5 Tips for Early Preparation

1. Gather your records in advance. Make sure you have all the records you need, including W-2s and 1099s. Don't forget to save a copy for your files.

2. Get the right forms. They're available around the clock on IRS.gov in the Forms and Publications section.

3. Take your time. Rushing can cause you to make a mistake and that can be expensive!

4. Double-check your math and Social Security number. These are among the most common errors on tax returns. Taking care on these reduces your chances of hearing from the IRS.

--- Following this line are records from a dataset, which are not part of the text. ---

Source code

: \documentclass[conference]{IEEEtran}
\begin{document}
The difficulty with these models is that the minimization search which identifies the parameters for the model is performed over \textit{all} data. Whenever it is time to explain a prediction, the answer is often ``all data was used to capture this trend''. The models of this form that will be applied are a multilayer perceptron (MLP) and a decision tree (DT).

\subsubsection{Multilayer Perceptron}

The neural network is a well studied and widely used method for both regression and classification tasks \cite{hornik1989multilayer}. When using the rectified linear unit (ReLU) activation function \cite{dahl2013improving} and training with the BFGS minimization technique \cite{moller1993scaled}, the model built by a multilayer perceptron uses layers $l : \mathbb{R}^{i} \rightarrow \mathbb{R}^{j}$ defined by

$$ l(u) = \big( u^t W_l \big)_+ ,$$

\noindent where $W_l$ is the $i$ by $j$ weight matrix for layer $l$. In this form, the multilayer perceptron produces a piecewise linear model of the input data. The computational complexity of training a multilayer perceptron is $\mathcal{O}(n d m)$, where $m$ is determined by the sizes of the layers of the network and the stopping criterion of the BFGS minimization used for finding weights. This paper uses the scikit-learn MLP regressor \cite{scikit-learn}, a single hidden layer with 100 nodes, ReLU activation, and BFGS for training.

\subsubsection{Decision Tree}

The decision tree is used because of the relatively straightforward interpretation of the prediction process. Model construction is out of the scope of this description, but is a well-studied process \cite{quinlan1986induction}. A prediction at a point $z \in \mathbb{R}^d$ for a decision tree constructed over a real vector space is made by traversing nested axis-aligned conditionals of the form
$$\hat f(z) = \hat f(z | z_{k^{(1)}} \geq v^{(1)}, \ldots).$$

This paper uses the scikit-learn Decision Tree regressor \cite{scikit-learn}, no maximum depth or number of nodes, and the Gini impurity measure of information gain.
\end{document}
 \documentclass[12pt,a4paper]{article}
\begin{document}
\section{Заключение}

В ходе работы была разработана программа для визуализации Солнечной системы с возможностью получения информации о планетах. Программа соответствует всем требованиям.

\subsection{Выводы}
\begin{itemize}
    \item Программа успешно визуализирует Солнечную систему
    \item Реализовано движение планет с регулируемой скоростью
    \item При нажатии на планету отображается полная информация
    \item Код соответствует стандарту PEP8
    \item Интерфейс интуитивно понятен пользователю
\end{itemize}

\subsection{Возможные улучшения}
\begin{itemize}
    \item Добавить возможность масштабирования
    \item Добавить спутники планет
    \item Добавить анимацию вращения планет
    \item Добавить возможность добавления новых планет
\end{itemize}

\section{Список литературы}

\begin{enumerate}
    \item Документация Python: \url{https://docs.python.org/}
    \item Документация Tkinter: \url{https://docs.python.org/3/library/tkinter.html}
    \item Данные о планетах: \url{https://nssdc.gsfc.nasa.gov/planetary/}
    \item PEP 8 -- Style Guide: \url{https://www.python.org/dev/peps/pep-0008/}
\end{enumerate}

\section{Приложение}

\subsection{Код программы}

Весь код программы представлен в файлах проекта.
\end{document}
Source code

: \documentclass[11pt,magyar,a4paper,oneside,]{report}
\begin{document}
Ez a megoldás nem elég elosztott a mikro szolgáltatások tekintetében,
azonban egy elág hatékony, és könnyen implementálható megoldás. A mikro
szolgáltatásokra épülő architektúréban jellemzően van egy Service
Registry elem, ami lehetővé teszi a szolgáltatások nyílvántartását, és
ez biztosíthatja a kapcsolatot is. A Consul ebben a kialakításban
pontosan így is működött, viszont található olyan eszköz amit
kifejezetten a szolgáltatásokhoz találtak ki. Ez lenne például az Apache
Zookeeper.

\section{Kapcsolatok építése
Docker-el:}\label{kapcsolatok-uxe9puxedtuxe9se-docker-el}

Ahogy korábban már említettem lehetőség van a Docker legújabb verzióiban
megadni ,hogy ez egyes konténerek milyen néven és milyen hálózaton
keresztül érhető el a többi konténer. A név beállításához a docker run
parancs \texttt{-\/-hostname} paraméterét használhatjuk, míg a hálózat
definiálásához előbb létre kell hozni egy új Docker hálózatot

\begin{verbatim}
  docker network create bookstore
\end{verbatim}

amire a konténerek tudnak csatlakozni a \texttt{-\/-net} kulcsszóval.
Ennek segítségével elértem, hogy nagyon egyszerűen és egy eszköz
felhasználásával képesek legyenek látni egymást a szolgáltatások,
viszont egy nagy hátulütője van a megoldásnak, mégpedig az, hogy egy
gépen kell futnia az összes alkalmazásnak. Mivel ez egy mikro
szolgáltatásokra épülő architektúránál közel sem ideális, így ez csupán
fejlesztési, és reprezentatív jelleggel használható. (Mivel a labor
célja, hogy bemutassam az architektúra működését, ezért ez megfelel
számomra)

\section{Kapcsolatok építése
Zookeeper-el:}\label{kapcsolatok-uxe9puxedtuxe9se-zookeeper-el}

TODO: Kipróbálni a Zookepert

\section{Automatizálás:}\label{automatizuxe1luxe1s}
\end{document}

5. Get the fastest refund. When you file early, you get your refund faster. Using e-filing with direct deposit gets you a refund in half the time as paper filing.

 

Filing an Extension

If you can't meet the April 15 deadline to file your tax return, you can get an automatic six-month extension of time to file from the IRS. The extension will give you extra time to get the paperwork into the IRS, but it does not extend the time you have to pay any tax due. You will owe interest on any amounts not paid by the April deadline, plus a late payment penalty if you have paid less than 90 percent of your total tax by that date. You must make an accurate estimate of any tax due when you request an extension.

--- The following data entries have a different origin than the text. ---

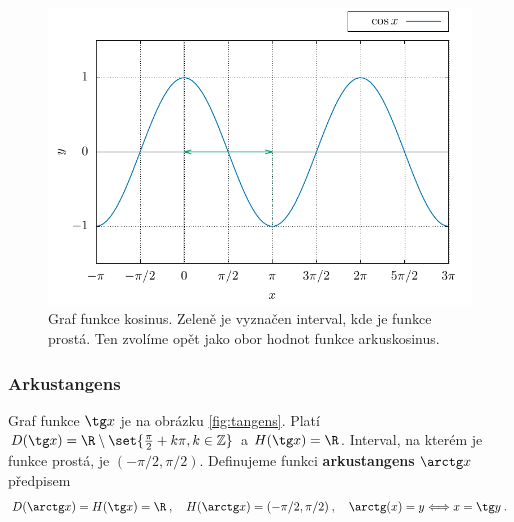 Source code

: \begin{figure}[H]
    \centering
    \includegraphics{Gnuplot/cv1/Figures/cosinusgraf.pdf}
    \caption{Graf funkce kosinus. Zeleně je vyznačen interval, kde je funkce prostá. Ten zvolíme opět jako obor hodnot funkce arkuskosinus.}
    \label{fig:kosinus}
\end{figure}


\subsubsection*{Arkustangens}

Graf funkce $\tg x$ je na obrázku \ref{fig:tangens}. Platí $D(\tg x) = \R \setminus \set{\frac{\pi}{2}+ k \pi, k \in \mathbb{Z}}$ a $H(\tg x) = \R$. Interval, na kterém je funkce prostá, je $(-\pi/2, \pi/2)$. Definujeme funkci \textbf{arkustangens} $\arctg x$ předpisem \begin{align}
    D(\arctg x) = H(\tg x) = \R \:, \quad H(\arctg x) = (-\pi/2, \pi/2) \:, \quad \arctg(x) = y \Longleftrightarrow x = \tg y \:.
\end{align}

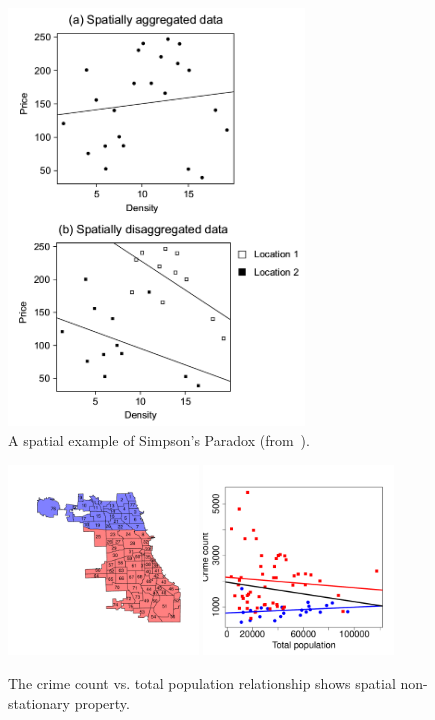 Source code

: \begin{figure}[h]
\centering
\includegraphics[width=0.7\textwidth]{fig/simpson.png}
\caption{A spatial example of Simpson's Paradox (from~\cite{fig:simpson}).}
\label{fig:simpson}
\end{figure}

\begin{figure}[h]
\centering
\includegraphics[width=0.45\textwidth]{fig/north-south-split.pdf}
\includegraphics[width=0.45\textwidth]{fig/crime-pop.pdf}
\caption{The crime count vs. total population relationship shows spatial non-stationary property.}
\label{fig:spa-non-sta}
\end{figure}


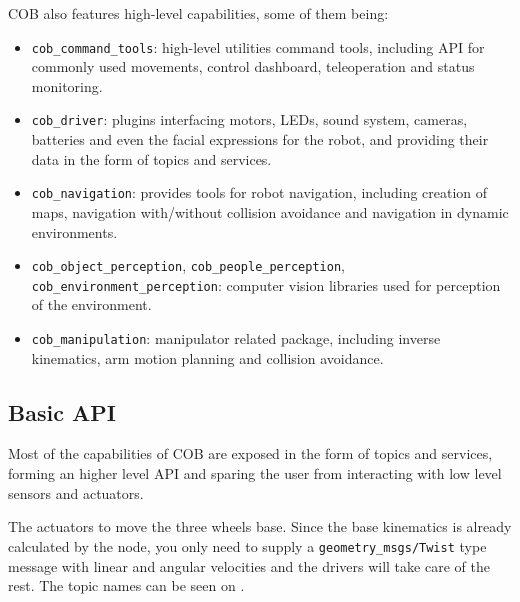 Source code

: COB also features high-level capabilities, some of them being:

\begin{itemize}
\item \texttt{cob\_command\_tools}: high-level utilities command tools, including API for commonly used movements, control dashboard, teleoperation and status monitoring.
\item \texttt{cob\_driver}: plugins interfacing motors, LEDs, sound system, cameras, batteries and even the facial expressions for the robot, and providing their data in the form of topics and services.
\item \texttt{cob\_navigation}: provides tools for robot navigation, including creation of maps, navigation with/without collision avoidance and navigation in dynamic environments.
\item \texttt{cob\_object\_perception}, \texttt{cob\_people\_perception}, \texttt{cob\_environment\_perception}: computer vision libraries used for perception of the environment.
\item \texttt{cob\_manipulation}: manipulator related package, including inverse kinematics, arm motion planning and collision avoidance.
\end{itemize}

\subsection{Basic API}

Most of the capabilities of COB are exposed in the form of topics and services, forming an higher level API and sparing the user from interacting with low level sensors and actuators.

The actuators to move the three wheels base. Since the base kinematics is already calculated by the node, you only need to supply a \texttt{geometry\_msgs/Twist} type message with linear and angular velocities and the drivers will take care of the rest. The topic names can be seen on .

Plug-In Electric Vehicles (PEVs)

The Alternative Motor Vehicle Credit, originally enacted under The Energy Policy Act of 2005, allowed a tax credit for some popular hybrid vehicles. However, this tax credit expired at the end of 2010. Although the former credit for many hybrid vehicles is no longer available for 2012 and future tax years, a tax credit of up to $7,500 is still available for vehicles classified as plug-in electric vehicles, or PEVs.

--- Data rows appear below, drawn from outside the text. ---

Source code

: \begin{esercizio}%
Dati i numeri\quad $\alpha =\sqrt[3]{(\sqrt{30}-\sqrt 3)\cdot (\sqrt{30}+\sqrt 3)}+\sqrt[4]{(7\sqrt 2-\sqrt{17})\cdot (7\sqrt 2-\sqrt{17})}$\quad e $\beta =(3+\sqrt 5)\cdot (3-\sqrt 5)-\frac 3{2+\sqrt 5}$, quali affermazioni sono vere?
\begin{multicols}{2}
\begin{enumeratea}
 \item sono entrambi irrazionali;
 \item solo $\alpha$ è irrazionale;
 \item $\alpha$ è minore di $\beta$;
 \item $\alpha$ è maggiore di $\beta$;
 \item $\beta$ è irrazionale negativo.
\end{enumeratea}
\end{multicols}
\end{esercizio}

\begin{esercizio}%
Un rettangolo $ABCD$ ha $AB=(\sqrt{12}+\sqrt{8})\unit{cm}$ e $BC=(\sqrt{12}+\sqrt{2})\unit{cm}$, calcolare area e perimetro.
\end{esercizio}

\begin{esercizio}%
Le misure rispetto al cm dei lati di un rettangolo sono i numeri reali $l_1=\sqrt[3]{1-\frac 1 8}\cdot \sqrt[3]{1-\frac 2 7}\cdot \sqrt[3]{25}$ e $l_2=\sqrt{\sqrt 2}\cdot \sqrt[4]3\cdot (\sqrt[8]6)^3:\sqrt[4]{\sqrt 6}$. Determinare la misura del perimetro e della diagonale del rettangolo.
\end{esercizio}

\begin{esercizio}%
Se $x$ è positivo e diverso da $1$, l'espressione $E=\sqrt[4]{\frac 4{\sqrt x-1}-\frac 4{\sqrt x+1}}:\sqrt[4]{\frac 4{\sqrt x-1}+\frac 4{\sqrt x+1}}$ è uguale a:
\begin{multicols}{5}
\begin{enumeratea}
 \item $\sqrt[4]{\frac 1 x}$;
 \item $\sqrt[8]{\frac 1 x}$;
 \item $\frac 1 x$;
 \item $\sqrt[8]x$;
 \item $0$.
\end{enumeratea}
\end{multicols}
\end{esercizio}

Credit for the Elderly or Disabled

You may be able to take the Credit for the Elderly or the Disabled if you were age 65 or older at the end of last year, or if you are retired on permanent and total disability, according to the IRS. Like any other tax credit, it's a dollar-for-dollar reduction of your tax bill. The maximum amount of this credit is constantly changing.

Selling Your Home

If you sold your main home, you may be able to exclude up to $250,000 of gain ($500,000 for married taxpayers filing jointly) from your federal tax return. This exclusion is allowed each time that you sell your main home, but generally no more frequently than once every two years.

Foreign Income

With more and more United States citizens earning money from foreign sources, the IRS reminds people that they must report all such income on their tax return, unless it is exempt under federal law. U.S. citizens are taxed on their worldwide income.

Gift Giving

If you gave any one person gifts valued at more than $13,000, it is necessary to report the total gift to the Internal Revenue Service. You may even have to pay tax on the gift.

Marriage or Divorce

Newlyweds and the recently divorced should make sure that names on their tax returns match those registered with the Social Security Administration (SSA). A mismatch between a name on the tax return and a Social Security number (SSN) could cause your tax return to be rejected by the IRS.

Filing Deadline and Payment Options


If you're trying to beat the tax deadline, there are several options for last-minute help. If you need a form or publication, you can download copies from the Forms page on our website. If you find you need more time to finish your return, you can get a six month extension of time to file using Form 4868, Application for Automatic Extension of Time to File U.S. Individual Income Tax Return. And if you have trouble paying your tax bill, the IRS has several payment options available. The extension will give you extra time to get the paperwork to the IRS, but it does not extend the time you have to pay any tax due. 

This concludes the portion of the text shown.